Figure 1. Characterization of prostate cancer cells with low vs. high AR output.

(A) The LNCaP and CWR22Pc-EP reporter cell lines were generated by lentiviral infection with the eGFP AR reporter construct (details can be found in Materials and methods). Cells with stable integration of the construct were positively sorted by mCherry expression using flow cytometry. (B) LNCaP cells infected with the AR reporter display variable expression levels of eGFP (green) and AR (magenta). Nuclei were labeled with DAPI (blue). (C) LNCaP cells with low (ARsig-lo) or high (ARsig-hi) AR activities were sorted using flow cytometry based on eGFP AR-reporter expression. (D–E) LNCaP ARsig-hi cells have higher AR output while having the same level of AR. The q-PCR data (D) is presented as mean fold change ±SD relative to the bulk population. NS = not significant, ****p<0.0001, one-way ANOVA compared to the bulk population. (F) Gene set enrichment analysis (GSEA) shows that the gene sets up- and down-regulated by androgen are enriched in LNCaP ARsig-hi and ARsig-lo cells, respectively. (G) LNCaP ARsig-lo and ARsig-hi cells maintain their AR activity levels over time. (H) LNCaP ARsig-hi cells showed enhanced upregulation of AR target genes in response to DHT treatment. The q-PCR data is presented as mean fold change ±SD relative to the DMSO control. NS = not significant, *p<0.05, **p<0.01, ***p<0.001, ****p<0.0001, one-way ANOVA compared to the bulk population. (I) LNCaP/AR xenografts derived from ARsig-hi cells become resistant to enzalutamide faster than other populations. The bulk, sorted ARsig-lo and ARsig-hi cells were injected into physically castrated mice and the mice were treated with enzalutamide immediately after injection. Data is presented as mean ±SEM (N = 10). NS = not significant, *p<0.05, one-way ANOVA.

Figure 1—figure supplement 1. Characterization of CWR22Pc-EP prostate cancer cells with low vs. high AR output.

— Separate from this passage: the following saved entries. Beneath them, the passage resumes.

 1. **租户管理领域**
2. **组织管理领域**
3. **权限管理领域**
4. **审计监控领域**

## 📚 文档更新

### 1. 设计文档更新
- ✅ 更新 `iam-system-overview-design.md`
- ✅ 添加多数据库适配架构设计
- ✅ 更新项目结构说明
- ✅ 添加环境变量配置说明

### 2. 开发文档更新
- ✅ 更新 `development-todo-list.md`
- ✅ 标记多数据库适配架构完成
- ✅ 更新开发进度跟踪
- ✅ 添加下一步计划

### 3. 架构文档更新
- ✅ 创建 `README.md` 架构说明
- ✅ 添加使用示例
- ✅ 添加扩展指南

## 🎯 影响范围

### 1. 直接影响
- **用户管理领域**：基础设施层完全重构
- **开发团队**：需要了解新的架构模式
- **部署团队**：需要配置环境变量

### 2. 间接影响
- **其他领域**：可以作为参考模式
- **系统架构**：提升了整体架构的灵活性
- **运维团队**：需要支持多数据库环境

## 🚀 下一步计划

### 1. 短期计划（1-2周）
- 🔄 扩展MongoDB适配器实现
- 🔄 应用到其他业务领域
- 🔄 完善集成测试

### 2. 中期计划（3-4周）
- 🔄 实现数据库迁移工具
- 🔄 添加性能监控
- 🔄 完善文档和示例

(A) CWR22Pc-EP cells with low (ARsig-lo) or high (ARsig-hi) AR activities were sorted using flow cytometry based on eGFP AR-reporter expression. (B–C) CWR22Pc-EP ARsig-hi cells have higher AR output while having the same level of AR. The q-PCR data (B) is presented as mean fold change ±SD relative to the bulk population. NS = not significant, *p<0.05, ****p<0.0001, one-way ANOVA compared to the bulk population. (D) CWR22Pc-EP ARsig-lo and ARsig-hi cells maintain their AR activity levels over time. (E) CWR22Pc-EP ARsig-hi cells have enhanced DHT-induced AR transcriptional activity compared to ARsig-lo cells. The q-PCR data is presented as mean fold change ±SD relative to the DMSO control. NS = not significant, *p<0.05, unpaired t-test compared to ARsig-lo population.

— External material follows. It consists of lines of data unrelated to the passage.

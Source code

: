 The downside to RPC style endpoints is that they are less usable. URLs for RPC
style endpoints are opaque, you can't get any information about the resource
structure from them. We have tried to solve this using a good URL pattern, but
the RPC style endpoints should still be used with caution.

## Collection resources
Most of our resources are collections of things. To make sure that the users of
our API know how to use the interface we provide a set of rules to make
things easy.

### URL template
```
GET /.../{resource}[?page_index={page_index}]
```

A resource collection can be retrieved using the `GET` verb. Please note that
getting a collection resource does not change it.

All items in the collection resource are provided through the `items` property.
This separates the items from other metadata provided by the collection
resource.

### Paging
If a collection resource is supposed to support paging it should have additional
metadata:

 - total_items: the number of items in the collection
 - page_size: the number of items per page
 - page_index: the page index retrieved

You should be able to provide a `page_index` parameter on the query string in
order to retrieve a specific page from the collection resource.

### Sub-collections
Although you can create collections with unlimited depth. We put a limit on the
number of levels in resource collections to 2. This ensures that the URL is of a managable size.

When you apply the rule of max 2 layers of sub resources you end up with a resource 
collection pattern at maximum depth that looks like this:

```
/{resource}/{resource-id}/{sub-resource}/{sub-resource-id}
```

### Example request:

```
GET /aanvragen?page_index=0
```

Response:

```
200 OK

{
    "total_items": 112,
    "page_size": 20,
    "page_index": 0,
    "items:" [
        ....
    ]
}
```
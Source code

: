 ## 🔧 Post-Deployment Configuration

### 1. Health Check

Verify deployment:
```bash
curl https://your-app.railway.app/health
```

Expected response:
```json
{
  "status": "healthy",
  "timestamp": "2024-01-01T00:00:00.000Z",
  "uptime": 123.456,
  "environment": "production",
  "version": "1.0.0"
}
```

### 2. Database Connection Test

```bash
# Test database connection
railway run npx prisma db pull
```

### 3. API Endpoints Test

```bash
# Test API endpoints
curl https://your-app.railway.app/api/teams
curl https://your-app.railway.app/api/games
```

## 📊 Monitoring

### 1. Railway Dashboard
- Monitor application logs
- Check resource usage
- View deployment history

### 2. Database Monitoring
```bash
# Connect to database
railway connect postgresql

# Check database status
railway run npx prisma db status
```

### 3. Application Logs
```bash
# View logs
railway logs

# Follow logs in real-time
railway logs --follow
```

Figure 1—figure supplement 2. LNCaP ARsig-lo and ARsig-hi cells have comparable nuclear AR levels.

The BRD4 and tubulin were used as nuclear and cytoplasmic loading controls, respectively.

Figure 1—figure supplement 3. Characterization of LNCaP/AR prostate cancer cells with low vs. high AR output.

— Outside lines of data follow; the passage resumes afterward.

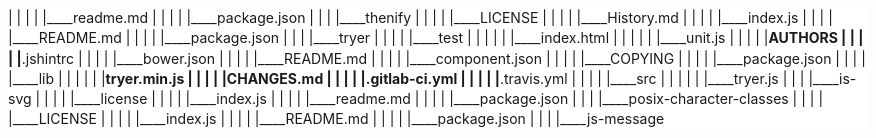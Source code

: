 | | | | |____readme.md
| | | | |____package.json
| | | |____thenify
| | | | |____LICENSE
| | | | |____History.md
| | | | |____index.js
| | | | |____README.md
| | | | |____package.json
| | | |____tryer
| | | | |____test
| | | | | |____index.html
| | | | | |____unit.js
| | | | |____AUTHORS
| | | | |____.jshintrc
| | | | |____bower.json
| | | | |____README.md
| | | | |____component.json
| | | | |____COPYING
| | | | |____package.json
| | | | |____lib
| | | | | |____tryer.min.js
| | | | |____CHANGES.md
| | | | |____.gitlab-ci.yml
| | | | |____.travis.yml
| | | | |____src
| | | | | |____tryer.js
| | | |____is-svg
| | | | |____license
| | | | |____index.js
| | | | |____readme.md
| | | | |____package.json
| | | |____posix-character-classes
| | | | |____LICENSE
| | | | |____index.js
| | | | |____README.md
| | | | |____package.json
| | | |____js-message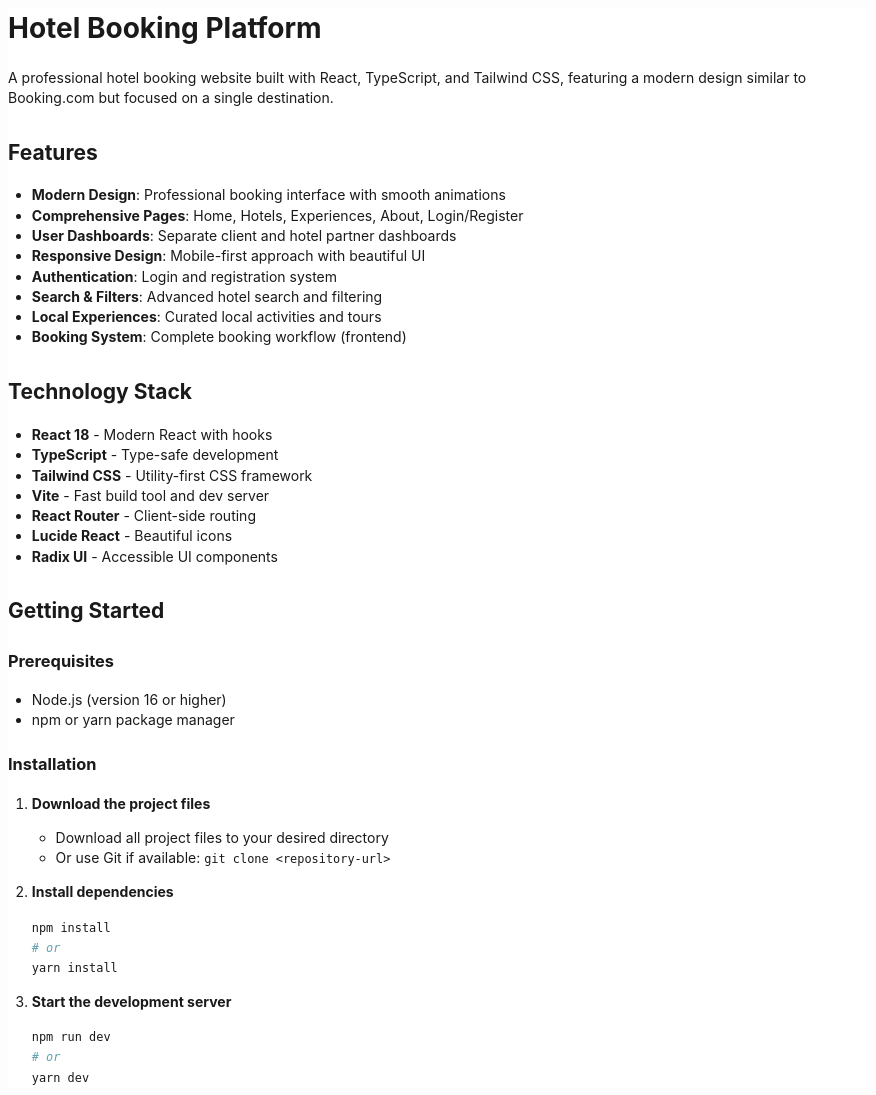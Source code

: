 # Hotel Booking Platform

A professional hotel booking website built with React, TypeScript, and Tailwind CSS, featuring a modern design similar to Booking.com but focused on a single destination.

## Features

- **Modern Design**: Professional booking interface with smooth animations
- **Comprehensive Pages**: Home, Hotels, Experiences, About, Login/Register
- **User Dashboards**: Separate client and hotel partner dashboards
- **Responsive Design**: Mobile-first approach with beautiful UI
- **Authentication**: Login and registration system
- **Search & Filters**: Advanced hotel search and filtering
- **Local Experiences**: Curated local activities and tours
- **Booking System**: Complete booking workflow (frontend)

## Technology Stack

- **React 18** - Modern React with hooks
- **TypeScript** - Type-safe development
- **Tailwind CSS** - Utility-first CSS framework
- **Vite** - Fast build tool and dev server
- **React Router** - Client-side routing
- **Lucide React** - Beautiful icons
- **Radix UI** - Accessible UI components

## Getting Started

### Prerequisites

- Node.js (version 16 or higher)
- npm or yarn package manager

### Installation

1. **Download the project files**
   - Download all project files to your desired directory
   - Or use Git if available: `git clone <repository-url>`

2. **Install dependencies**
   ```bash
   npm install
   # or
   yarn install
   ```

3. **Start the development server**
   ```bash
   npm run dev
   # or
   yarn dev
   ```
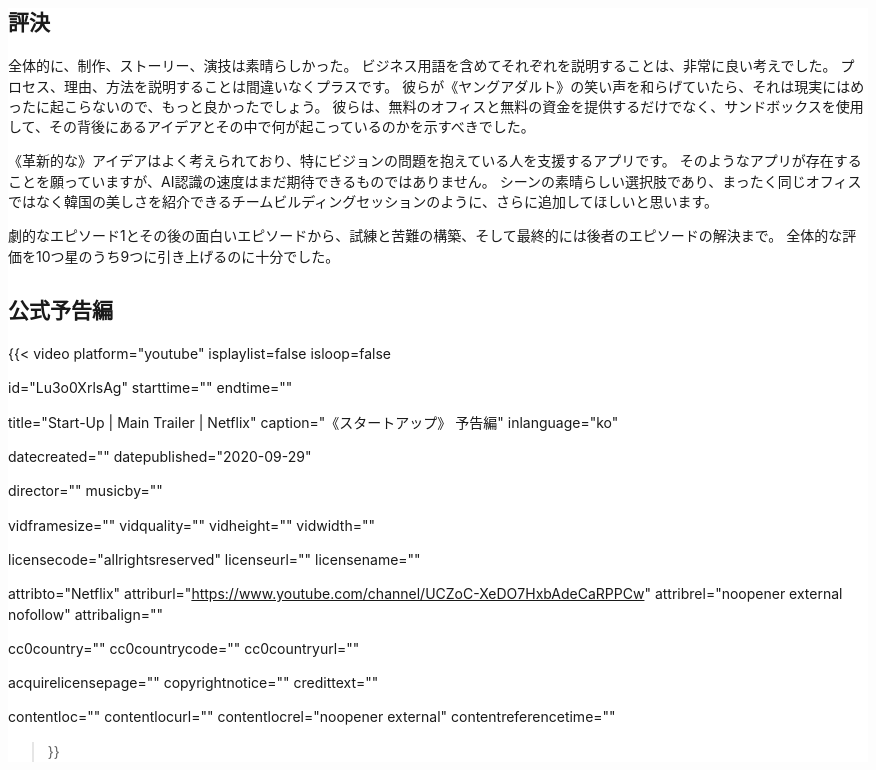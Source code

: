 ## 評決

全体的に、制作、ストーリー、演技は素晴らしかった。 ビジネス用語を含めてそれぞれを説明することは、非常に良い考えでした。 プロセス、理由、方法を説明することは間違いなくプラスです。 彼らが《ヤングアダルト》の笑い声を和らげていたら、それは現実にはめったに起こらないので、もっと良かったでしょう。 彼らは、無料のオフィスと無料の資金を提供するだけでなく、サンドボックスを使用して、その背後にあるアイデアとその中で何が起こっているのかを示すべきでした。

《革新的な》アイデアはよく考えられており、特にビジョンの問題を抱えている人を支援するアプリです。 そのようなアプリが存在することを願っていますが、AI認識の速度はまだ期待できるものではありません。 シーンの素晴らしい選択肢であり、まったく同じオフィスではなく韓国の美しさを紹介できるチームビルディングセッションのように、さらに追加してほしいと思います。

劇的なエピソード1とその後の面白いエピソードから、試練と苦難の構築、そして最終的には後者のエピソードの解決まで。 全体的な評価を10つ星のうち9つに引き上げるのに十分でした。

## 公式予告編

{{< video
  platform="youtube"
  isplaylist=false
  isloop=false

  id="Lu3o0XrlsAg"
  starttime=""
  endtime=""

  title="Start-Up | Main Trailer | Netflix"
  caption="《スタートアップ》 予告編"
  inlanguage="ko"

  datecreated=""
  datepublished="2020-09-29"

  director=""
  musicby=""

  vidframesize=""
  vidquality=""
  vidheight=""
  vidwidth=""

  licensecode="allrightsreserved"
  licenseurl=""
  licensename=""

  attribto="Netflix"
  attriburl="https://www.youtube.com/channel/UCZoC-XeDO7HxbAdeCaRPPCw"
  attribrel="noopener external nofollow"
  attribalign=""

  cc0country=""
  cc0countrycode=""
  cc0countryurl=""

  acquirelicensepage=""
  copyrightnotice=""
  credittext=""

  contentloc=""
  contentlocurl=""
  contentlocrel="noopener external"
  contentreferencetime=""
>}}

(A–C) LNCaP/AR cells with low (ARsig-lo) and high (ARsig-hi) AR activities were sorted using flow cytometry based on eGFP AR-reporter expression. The AR reporter activity (A) and AR target gene expression (B–C) were analyzed 7 days post sorting. The q-PCR data (B) is presented as mean fold change ±SD relative to the bulk population. NS = not significant, ****p<0.0001, one-way ANOVA compared to the bulk population.

Figure 1—figure supplement 4. AR and KLK3 staining in untreated localized prostate cancer shows heterogeneous KLK3 staining that is not strictly correlated with AR level.